The Dumber Android Is, the Better, Say Experts

ZDOne writes "ZDNet UK is reporting that it will not be known until the Android software development kit comes out on Monday whether the Gphone will be strictly Java-based, but security experts claim that the less smart a phone is, the less vulnerable it is. Android developers should stick to a semi-smartphone platform because the Java sandbox can protect against the normal kinds of attacks, experts claim. The article also discusses some of the pros and cons of open vs. closed source security. 'The debate about the relative security merits of open-source as opposed to proprietary software development has been a very long-running one. Open-source software development has the advantage of many pairs of eyes scrutinizing the code, meaning irregularities can be spotted and ironed out, while updates to plug vulnerabilities can be written and pushed out very quickly. However, one of the disadvantages of open-source development is that anyone can scrutinize the source code to find vulnerabilities and write exploits. The source code in proprietary software, on the other hand, can't be directly viewed, meaning vulnerabilities need to be found through reverse engineering.'"

The most secure phone ever!

[reverseengineer]

Experts suggest security-conscious consumers consider the Western Electric 500 for their next smartphone. Lacking Java, JavaScript, ActiveX, and any other type of software, its spartan phone interface makes it virtually immune to any security vulnerabilities, and its innovative "rotary dial" system circumvents attacks possible on touch-tone phones. The casing is constructed of nearly indestructible Bakelite plastic, making it far more durable than the average smartphone. It does however require a service agreement with AT&T.

Re:The most secure phone ever!

[sm62704]

The rotary dial was a pain in the ass, but we never knew that until they invented pushbutton phones. And you had to look up your police/fire/ambulance in the phone book as there was no 9-1-1 service. Although most people just dialed "O" and when the lady answered (a real live human being, we didn't have voice mail either) you said "MY HOUSE IS ON FIRE" and she'd plug some plug on her switchbopard in and the fire department would come out.

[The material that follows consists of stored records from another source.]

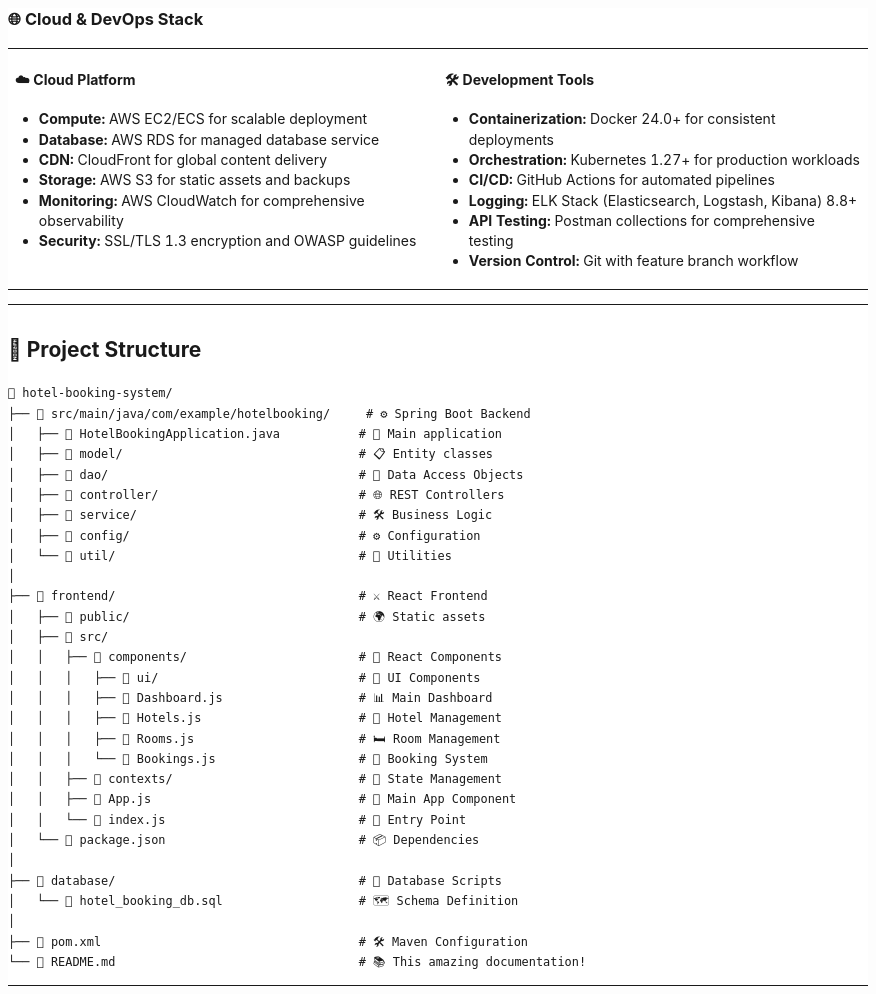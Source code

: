 ### 🌐 **Cloud & DevOps Stack**

<table>
<tr>
<td width="50%">

#### ☁️ **Cloud Platform**
- **Compute:** AWS EC2/ECS for scalable deployment
- **Database:** AWS RDS for managed database service
- **CDN:** CloudFront for global content delivery
- **Storage:** AWS S3 for static assets and backups
- **Monitoring:** AWS CloudWatch for comprehensive observability
- **Security:** SSL/TLS 1.3 encryption and OWASP guidelines

</td>
<td width="50%">

#### 🛠️ **Development Tools**
- **Containerization:** Docker 24.0+ for consistent deployments
- **Orchestration:** Kubernetes 1.27+ for production workloads
- **CI/CD:** GitHub Actions for automated pipelines
- **Logging:** ELK Stack (Elasticsearch, Logstash, Kibana) 8.8+
- **API Testing:** Postman collections for comprehensive testing
- **Version Control:** Git with feature branch workflow

</td>
</tr>
</table>

---

## 📜 **Project Structure**

```
📁 hotel-booking-system/
├── 📁 src/main/java/com/example/hotelbooking/     # ⚙️ Spring Boot Backend
│   ├── 📄 HotelBookingApplication.java           # 🚀 Main application
│   ├── 📁 model/                                 # 📋 Entity classes
│   ├── 📁 dao/                                   # 💾 Data Access Objects
│   ├── 📁 controller/                            # 🌐 REST Controllers
│   ├── 📁 service/                               # 🛠️ Business Logic
│   ├── 📁 config/                                # ⚙️ Configuration
│   └── 📁 util/                                  # 🔧 Utilities
│
├── 📁 frontend/                                  # ⚔️ React Frontend
│   ├── 📁 public/                                # 🌍 Static assets
│   ├── 📁 src/
│   │   ├── 📁 components/                        # 🧩 React Components
│   │   │   ├── 📁 ui/                            # 🎨 UI Components
│   │   │   ├── 📄 Dashboard.js                   # 📊 Main Dashboard
│   │   │   ├── 📄 Hotels.js                      # 🏨 Hotel Management
│   │   │   ├── 📄 Rooms.js                       # 🛏️ Room Management
│   │   │   └── 📄 Bookings.js                    # 📅 Booking System
│   │   ├── 📁 contexts/                          # 🔄 State Management
│   │   ├── 📄 App.js                             # 🚀 Main App Component
│   │   └── 📄 index.js                           # 🔗 Entry Point
│   └── 📄 package.json                           # 📦 Dependencies
│
├── 📁 database/                                  # 💾 Database Scripts
│   └── 📄 hotel_booking_db.sql                   # 🗺️ Schema Definition
│
├── 📄 pom.xml                                    # 🛠️ Maven Configuration
└── 📄 README.md                                  # 📚 This amazing documentation!
```

---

But the Western Electric 500s were hackable! Some of them had no dials; businesses used the dial-less phones for where they wanted a low level employee, like the teenaged me at the ticket booth at the drive in theater, to be able to answer them but not make outgoing calls.

You could, however, "dial" them by repeatedly hitting the hangup buttons. So I was hacking your "unhackable" phone when I was 16. Actually I was cracking not hacking; I was hacking when I made guitar fuzzboxes out of $10 transistor radios and selling them for $50 each to other teenaged guitar players.

-mcgrew

PS- I've almost forgotten this, but in the Metro East St Louis area you could dial Bridge 1300 and a spooky noise cane out of the phone. The other kids said it was a ghost, I never had the heart to educate them about the reality.

Huh?

[Matt867]

The dumber the smart phone is the better? Sounds like someone doesn't want to take their programming job seriously.

No wrong...

[El_Muerte_TDS]

The smarter the user is the more secure the phone is.

Did I miss something?

[zappepcs]

However, one of the disadvantages of open-source development is that anyone can scrutinize the source code to find vulnerabilities and write exploits. The source code in proprietary software, on the other hand, can't be directly viewed, meaning vulnerabilities need to be found through reverse engineering.'" If I remember right, that closed source thing... hmmm it seems to be working out really well for Microsoft.